We are bigger and stronger than they are. And we often eat them for dinner.
But on this trip, we’ve had the joy of swimming along with a nurse shark, who was not afraid of us. She swam right up to us, as if she was looking for a friend. She’d meander right alongside me, letting her fin brush up against me. She wasn’t afraid.
And neither was I.
But yesterday, just before our dive, I got some news from home that made me fearful. . . No, more like terrified. The news is not mine to share, but it tore into my heart like a dagger and I’m helpless to do anything about it. I hit my knees on the side of my bed and pled with God through my sobbing. When I finally got up from my bedside puddle of tears, it was time to rush out the door to the dive shop. With my eyes swollen and red, I donned my gear and we dove in.
The absence of words, with only the sound of the water, was deafening to my heart.

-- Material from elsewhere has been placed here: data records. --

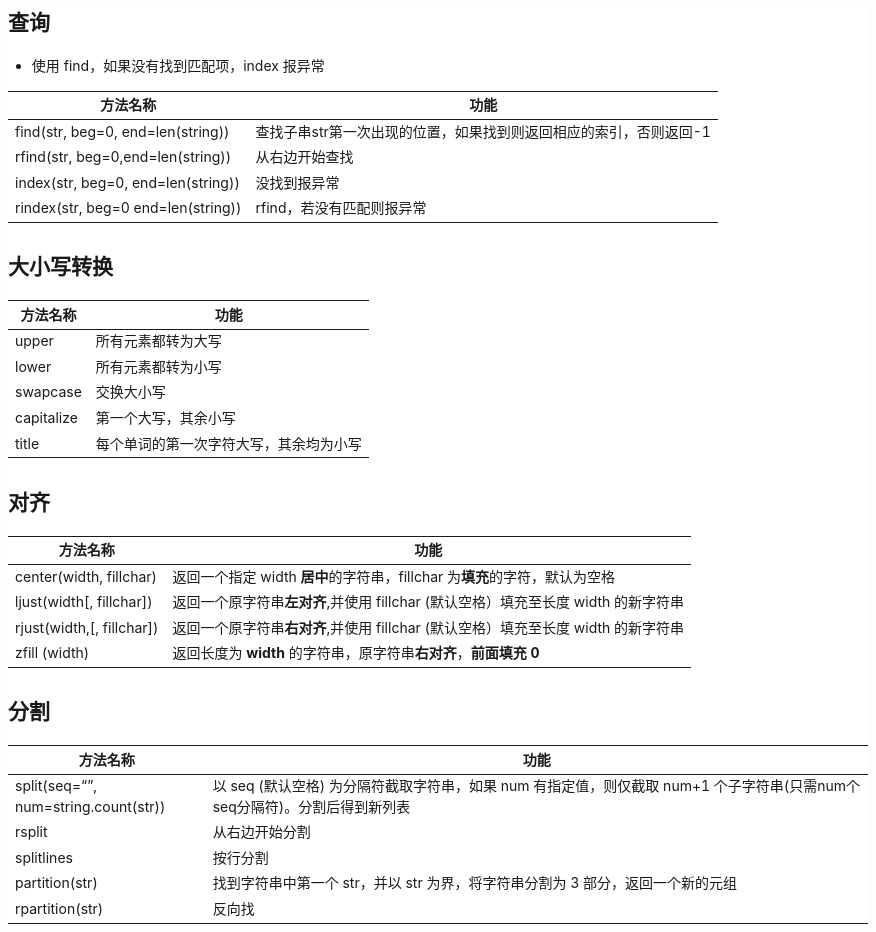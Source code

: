 ## 查询

- 使用 find，如果没有找到匹配项，index 报异常

| 方法名称                           | 功能                                                         |
| ---------------------------------- | ------------------------------------------------------------ |
| find(str, beg=0, end=len(string))  | 查找子串str第一次出现的位置，如果找到则返回相应的索引，否则返回-1 |
| rfind(str, beg=0,end=len(string))  | 从右边开始查找                                               |
| index(str, beg=0, end=len(string)) | 没找到报异常                                                 |
| rindex(str, beg=0 end=len(string)) | rfind，若没有匹配则报异常                                    |

## 大小写转换

| 方法名称   | 功能                                   |
| ---------- | -------------------------------------- |
| upper      | 所有元素都转为大写                     |
| lower      | 所有元素都转为小写                     |
| swapcase   | 交换大小写                             |
| capitalize | 第一个大写，其余小写                   |
| title      | 每个单词的第一次字符大写，其余均为小写 |

## 对齐

| 方法名称                  | 功能                                                         |
| ------------------------- | ------------------------------------------------------------ |
| center(width, fillchar)   | 返回一个指定 width **居中**的字符串，fillchar 为**填充**的字符，默认为空格 |
| ljust(width[, fillchar])  | 返回一个原字符串**左对齐**,并使用  fillchar (默认空格）填充至长度 width 的新字符串 |
| rjust(width,[, fillchar]) | 返回一个原字符串**右对齐**,并使用 fillchar (默认空格）填充至长度 width 的新字符串 |
| zfill (width)             | 返回长度为 **width** 的字符串，原字符串**右对齐**，**前面填充 0** |

## 分割

| 方法名称                             | 功能                                                         |
| ------------------------------------ | ------------------------------------------------------------ |
| split(seq=“”, num=string.count(str)) | 以 seq (默认空格) 为分隔符截取字符串，如果 num 有指定值，则仅截取 num+1 个子字符串(只需num个seq分隔符)。分割后得到新列表 |
| rsplit                               | 从右边开始分割                                               |
| splitlines                           | 按行分割                                                     |
| partition(str)                       | 找到字符串中第一个 str，并以 str 为界，将字符串分割为 3 部分，返回一个新的元组 |
| rpartition(str)                      | 反向找                                                       |
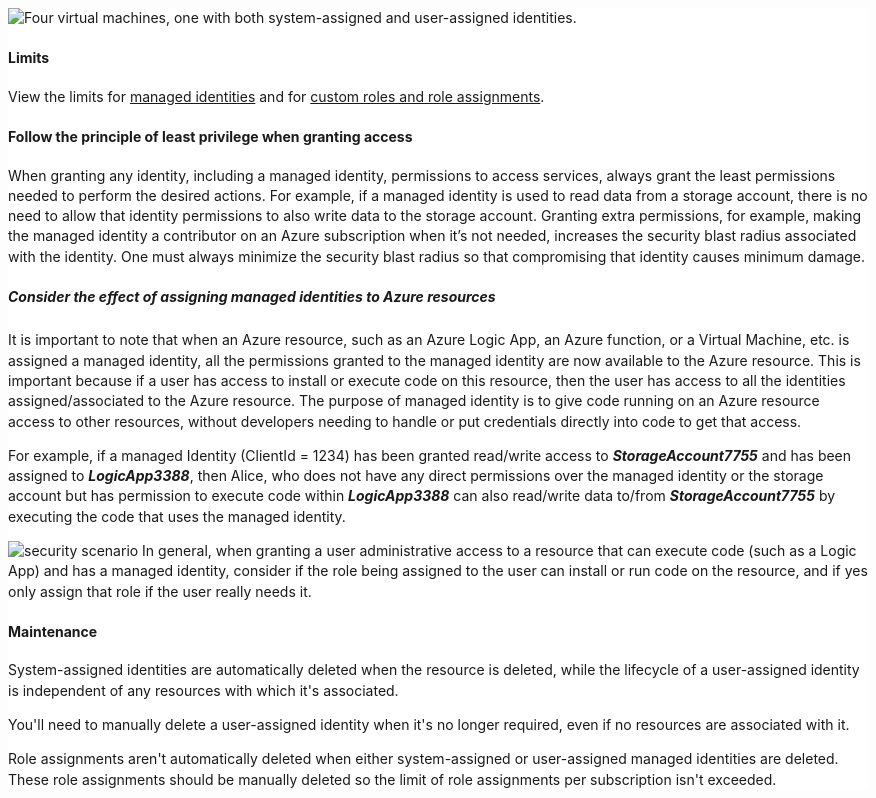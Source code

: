 
![Four virtual machines, one with both system-assigned and user-assigned identities.](https://learn.microsoft.com/en-us/azure/active-directory/managed-identities-azure-resources/media/managed-identity-best-practice-recommendations/system-and-user-assigned-identities.png)
#### Limits

View the limits for [managed identities](https://learn.microsoft.com/en-us/azure/azure-resource-manager/management/azure-subscription-service-limits#managed-identity-limits) and for [custom roles and role assignments](https://learn.microsoft.com/en-us/azure/azure-resource-manager/management/azure-subscription-service-limits#azure-rbac-limits).

#### Follow the principle of least privilege when granting access

When granting any identity, including a managed identity, permissions to access services, always grant the least permissions needed to perform the desired actions. For example, if a managed identity is used to read data from a storage account, there is no need to allow that identity permissions to also write data to the storage account. Granting extra permissions, for example, making the managed identity a contributor on an Azure subscription when it’s not needed, increases the security blast radius associated with the identity. One must always minimize the security blast radius so that compromising that identity causes minimum damage.

##### Consider the effect of assigning managed identities to Azure resources

It is important to note that when an Azure resource, such as an Azure Logic App, an Azure function, or a Virtual Machine, etc. is assigned a managed identity, all the permissions granted to the managed identity are now available to the Azure resource. This is important because if a user has access to install or execute code on this resource, then the user has access to all the identities assigned/associated to the Azure resource. The purpose of managed identity is to give code running on an Azure resource access to other resources, without developers needing to handle or put credentials directly into code to get that access.

For example, if a managed Identity (ClientId = 1234) has been granted read/write access to ***StorageAccount7755*** and has been assigned to ***LogicApp3388***, then Alice, who does not have any direct permissions over the managed identity or the storage account but has permission to execute code within ***LogicApp3388*** can also read/write data to/from ***StorageAccount7755*** by executing the code that uses the managed identity.

![security scenario](https://learn.microsoft.com/en-us/azure/active-directory/managed-identities-azure-resources/media/managed-identity-best-practice-recommendations/security-considerations.png)
In general, when granting a user administrative access to a resource that can execute code (such as a Logic App) and has a managed identity, consider if the role being assigned to the user can install or run code on the resource, and if yes only assign that role if the user really needs it.

#### Maintenance

System-assigned identities are automatically deleted when the resource is deleted, while the lifecycle of a user-assigned identity is independent of any resources with which it's associated.

You'll need to manually delete a user-assigned identity when it's no longer required, even if no resources are associated with it.

Role assignments aren't automatically deleted when either system-assigned or user-assigned managed identities are deleted. These role assignments should be manually deleted so the limit of role assignments per subscription isn't exceeded.
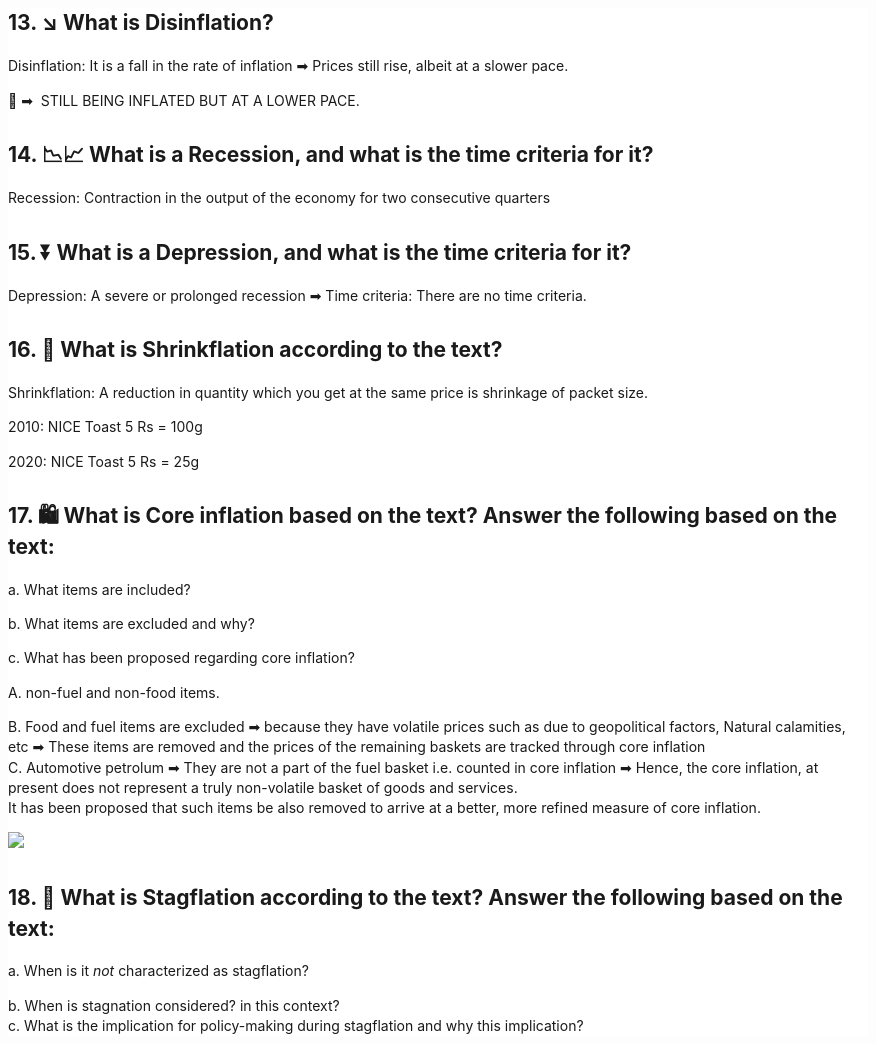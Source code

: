 ## 13. ↘️ What is Disinflation?

Disinflation: It is a fall in the rate of inflation ➡ Prices still rise, albeit at a slower pace.

🎈 ➡  STILL BEING INFLATED BUT AT A LOWER PACE.

## 14. 📉📈 What is a Recession, and what is the time criteria for it?

Recession: Contraction in the output of the economy for two consecutive quarters

## 15. ⏬ What is a Depression, and what is the time criteria for it?

Depression: A severe or prolonged recession ➡ Time criteria: There are no time criteria.

## 16. 📏 What is Shrinkflation according to the text?

Shrinkflation: A reduction in quantity which you get at the same price is shrinkage of packet size.

2010: NICE Toast 5 Rs = 100g

2020: NICE Toast 5 Rs = 25g

## 17. 🛍️ What is Core inflation based on the text? Answer the following based on the text:  
a. What items are included?
  
b. What items are excluded and why?
  
c. What has been proposed regarding core inflation?

A. non-fuel and non-food items.
  
B. Food and fuel items are excluded ➡ because they have volatile prices such as due to geopolitical factors, Natural calamities, etc ➡ These items are removed and the prices of the remaining baskets are tracked through core inflation   
C. Automotive petrolum ➡ They are not a part of the fuel basket i.e. counted in core inflation ➡ Hence, the core inflation, at present does not represent a truly non-volatile basket of goods and services.  
It has been proposed that such items be also removed to arrive at a better, more refined measure of core inflation.

![](paste-af9ef94e2fc69b5910ba5b69548b165f3b1e97e7.jpg)

## 18. 🔄 What is Stagflation according to the text? Answer the following based on the text:  
a. When is it *not* characterized as stagflation?
  
b. When is stagnation considered? in this context?   
c. What is the implication for policy-making during stagflation and why this implication?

It was the first time the salt in my mask has ever been from my tears. As I floated around with my heavy heart, I noticed those terrified fish. And I identified with them. In that moment, I felt as helpless and terrified as they were. I wanted to bury my head in the sand until I knew it was safe to come out, too.
Then I looked beyond them.
There was so much beauty they were missing because they were hiding. They were missing the beautiful ocean. They were missing the potential for food and nourishment. They were missing the light because they were hiding in the dark.
They were missing a potential belly rub.
So right there, in that moment, in the vast blue ocean, I took one long, deep breath. And then another one. As I released those bubbles, I intentionally released fear. I sang the verses of an old hymn in my head, that my Dad and I used to sing standing by the ocean, relinquishing trust to God.
I faced off with fear.
I saw the fear for what it was and called it out. I don’t know what the future holds in this situation, but I know I won’t bury my head in fear. I’m going to claim beauty. I’m going to hold up a light, even if it’s through my tears.
I’m going to fight, together with those involved.
What about you?
What fear do you need to face off with today?
There is so much in this world that can cause you to fear. But there is so much beauty you’ll miss if you keep hiding. The light and nourishment you need can only be found when you gather the courage to come out and face it.
You never know, you might even find a belly rub or two.
Come out and face fear with me today, will ya?
No one can do it alone, but as long as we come out in the light, we can do it together.